→ Excerpted data:

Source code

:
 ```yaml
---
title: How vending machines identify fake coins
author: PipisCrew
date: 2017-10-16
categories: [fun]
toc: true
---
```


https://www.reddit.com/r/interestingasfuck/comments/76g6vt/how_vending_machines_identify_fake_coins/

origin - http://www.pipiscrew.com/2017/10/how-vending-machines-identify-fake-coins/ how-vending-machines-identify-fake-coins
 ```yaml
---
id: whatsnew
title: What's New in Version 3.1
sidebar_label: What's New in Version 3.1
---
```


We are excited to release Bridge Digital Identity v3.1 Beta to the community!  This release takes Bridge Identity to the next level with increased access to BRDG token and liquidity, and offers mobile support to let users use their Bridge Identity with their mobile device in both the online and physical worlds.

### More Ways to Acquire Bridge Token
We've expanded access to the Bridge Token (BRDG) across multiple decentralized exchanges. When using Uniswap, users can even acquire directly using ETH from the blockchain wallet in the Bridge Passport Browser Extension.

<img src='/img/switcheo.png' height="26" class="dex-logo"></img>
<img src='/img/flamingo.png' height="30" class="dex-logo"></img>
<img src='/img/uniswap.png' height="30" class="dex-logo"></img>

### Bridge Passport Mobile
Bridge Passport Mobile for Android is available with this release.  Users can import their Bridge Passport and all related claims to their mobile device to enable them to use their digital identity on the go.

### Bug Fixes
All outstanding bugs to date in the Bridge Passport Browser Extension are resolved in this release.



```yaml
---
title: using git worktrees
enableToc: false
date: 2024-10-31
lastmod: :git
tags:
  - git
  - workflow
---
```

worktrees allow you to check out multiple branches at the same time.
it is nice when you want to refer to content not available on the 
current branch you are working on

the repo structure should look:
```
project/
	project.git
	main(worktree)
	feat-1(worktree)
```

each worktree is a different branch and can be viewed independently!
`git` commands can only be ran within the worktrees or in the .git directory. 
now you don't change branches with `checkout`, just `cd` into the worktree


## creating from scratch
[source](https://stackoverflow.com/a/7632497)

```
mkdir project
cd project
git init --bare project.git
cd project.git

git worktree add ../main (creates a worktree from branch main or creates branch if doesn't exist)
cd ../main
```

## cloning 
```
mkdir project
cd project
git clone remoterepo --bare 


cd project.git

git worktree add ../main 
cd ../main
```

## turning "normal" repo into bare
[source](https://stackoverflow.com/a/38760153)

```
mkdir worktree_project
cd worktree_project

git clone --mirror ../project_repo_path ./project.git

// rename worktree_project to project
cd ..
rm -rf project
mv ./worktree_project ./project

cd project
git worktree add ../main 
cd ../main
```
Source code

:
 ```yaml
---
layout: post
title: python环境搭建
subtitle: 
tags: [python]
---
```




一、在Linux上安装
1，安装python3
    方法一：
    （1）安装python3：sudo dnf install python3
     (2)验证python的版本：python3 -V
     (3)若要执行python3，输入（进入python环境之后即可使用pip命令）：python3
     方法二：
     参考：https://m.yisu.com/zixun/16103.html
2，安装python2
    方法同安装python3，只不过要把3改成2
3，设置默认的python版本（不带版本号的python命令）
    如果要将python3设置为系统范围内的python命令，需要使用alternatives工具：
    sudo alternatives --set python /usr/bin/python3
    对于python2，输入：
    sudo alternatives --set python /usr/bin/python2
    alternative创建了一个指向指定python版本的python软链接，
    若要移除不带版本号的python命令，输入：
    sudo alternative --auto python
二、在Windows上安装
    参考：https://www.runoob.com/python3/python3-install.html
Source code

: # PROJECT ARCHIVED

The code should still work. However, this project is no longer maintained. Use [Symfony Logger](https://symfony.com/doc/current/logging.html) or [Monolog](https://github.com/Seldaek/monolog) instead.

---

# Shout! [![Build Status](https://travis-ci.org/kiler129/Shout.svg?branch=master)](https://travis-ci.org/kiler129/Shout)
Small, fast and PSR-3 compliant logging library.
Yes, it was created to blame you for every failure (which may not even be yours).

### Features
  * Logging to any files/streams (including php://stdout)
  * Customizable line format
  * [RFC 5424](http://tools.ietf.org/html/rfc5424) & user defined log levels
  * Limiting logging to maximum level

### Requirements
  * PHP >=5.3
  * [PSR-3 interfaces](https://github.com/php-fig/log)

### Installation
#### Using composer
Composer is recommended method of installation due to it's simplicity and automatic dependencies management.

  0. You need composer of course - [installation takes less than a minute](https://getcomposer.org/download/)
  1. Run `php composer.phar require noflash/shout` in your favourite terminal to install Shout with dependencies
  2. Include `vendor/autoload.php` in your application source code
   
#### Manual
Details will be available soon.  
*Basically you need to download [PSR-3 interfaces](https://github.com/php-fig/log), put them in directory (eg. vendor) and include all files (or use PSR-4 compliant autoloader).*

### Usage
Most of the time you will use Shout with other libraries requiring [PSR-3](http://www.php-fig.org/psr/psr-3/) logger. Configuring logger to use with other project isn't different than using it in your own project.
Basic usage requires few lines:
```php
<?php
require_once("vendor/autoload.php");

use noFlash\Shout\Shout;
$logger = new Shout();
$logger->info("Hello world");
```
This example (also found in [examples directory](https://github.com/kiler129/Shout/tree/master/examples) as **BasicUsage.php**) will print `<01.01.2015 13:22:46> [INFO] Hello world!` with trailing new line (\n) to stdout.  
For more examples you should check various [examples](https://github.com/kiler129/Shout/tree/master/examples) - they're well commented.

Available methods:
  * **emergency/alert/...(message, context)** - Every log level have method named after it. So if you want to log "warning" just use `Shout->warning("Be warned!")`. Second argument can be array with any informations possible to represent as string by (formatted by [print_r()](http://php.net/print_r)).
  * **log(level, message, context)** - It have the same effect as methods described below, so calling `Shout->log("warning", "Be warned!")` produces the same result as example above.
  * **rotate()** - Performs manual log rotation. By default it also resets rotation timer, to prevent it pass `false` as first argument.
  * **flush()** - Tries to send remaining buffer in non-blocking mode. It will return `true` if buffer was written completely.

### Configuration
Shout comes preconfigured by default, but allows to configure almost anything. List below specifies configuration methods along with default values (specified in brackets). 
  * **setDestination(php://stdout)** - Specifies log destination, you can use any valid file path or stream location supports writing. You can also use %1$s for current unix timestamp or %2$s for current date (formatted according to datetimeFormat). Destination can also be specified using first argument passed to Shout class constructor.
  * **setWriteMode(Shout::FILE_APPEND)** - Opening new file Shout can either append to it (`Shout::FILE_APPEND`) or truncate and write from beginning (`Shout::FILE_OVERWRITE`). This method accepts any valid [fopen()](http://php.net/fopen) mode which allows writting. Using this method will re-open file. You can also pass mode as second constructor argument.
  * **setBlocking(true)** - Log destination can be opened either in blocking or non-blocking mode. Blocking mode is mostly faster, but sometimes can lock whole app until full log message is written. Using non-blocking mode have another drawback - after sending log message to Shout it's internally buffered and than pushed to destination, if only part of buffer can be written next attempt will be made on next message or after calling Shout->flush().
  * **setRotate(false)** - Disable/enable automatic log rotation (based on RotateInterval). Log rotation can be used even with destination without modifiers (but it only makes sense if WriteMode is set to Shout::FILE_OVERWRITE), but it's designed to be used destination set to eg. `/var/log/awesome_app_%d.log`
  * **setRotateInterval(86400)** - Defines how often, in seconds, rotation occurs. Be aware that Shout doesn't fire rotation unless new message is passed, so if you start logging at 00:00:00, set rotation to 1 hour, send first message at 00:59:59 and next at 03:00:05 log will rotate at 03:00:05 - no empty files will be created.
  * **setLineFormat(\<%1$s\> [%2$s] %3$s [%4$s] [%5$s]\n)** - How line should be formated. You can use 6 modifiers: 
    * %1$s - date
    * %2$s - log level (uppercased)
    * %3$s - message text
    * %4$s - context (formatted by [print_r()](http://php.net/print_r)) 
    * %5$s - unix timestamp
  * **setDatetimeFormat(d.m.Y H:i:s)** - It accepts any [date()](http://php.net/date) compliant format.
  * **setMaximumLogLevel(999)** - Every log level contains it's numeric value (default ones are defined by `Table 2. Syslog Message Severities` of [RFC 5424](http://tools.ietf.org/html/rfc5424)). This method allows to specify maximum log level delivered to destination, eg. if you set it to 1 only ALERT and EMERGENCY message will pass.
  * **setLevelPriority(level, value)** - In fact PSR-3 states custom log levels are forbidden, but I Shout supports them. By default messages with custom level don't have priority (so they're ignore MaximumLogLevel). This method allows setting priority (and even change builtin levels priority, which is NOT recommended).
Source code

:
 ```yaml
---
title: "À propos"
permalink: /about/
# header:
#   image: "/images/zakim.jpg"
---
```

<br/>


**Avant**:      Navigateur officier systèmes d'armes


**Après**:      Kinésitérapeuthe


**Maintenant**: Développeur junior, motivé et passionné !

→ Action item:
Among the records above, find each line holding the string "master" and pull it out.

→ Result:
# Shout! [![Build Status](https://travis-ci.org/kiler129/Shout.svg?branch=master)](https://travis-ci.org/kiler129/Shout)
This example (also found in [examples directory](https://github.com/kiler129/Shout/tree/master/examples) as **BasicUsage.php**) will print `<01.01.2015 13:22:46> [INFO] Hello world!` with trailing new line (\n) to stdout.  
For more examples you should check various [examples](https://github.com/kiler129/Shout/tree/master/examples) - they're well commented.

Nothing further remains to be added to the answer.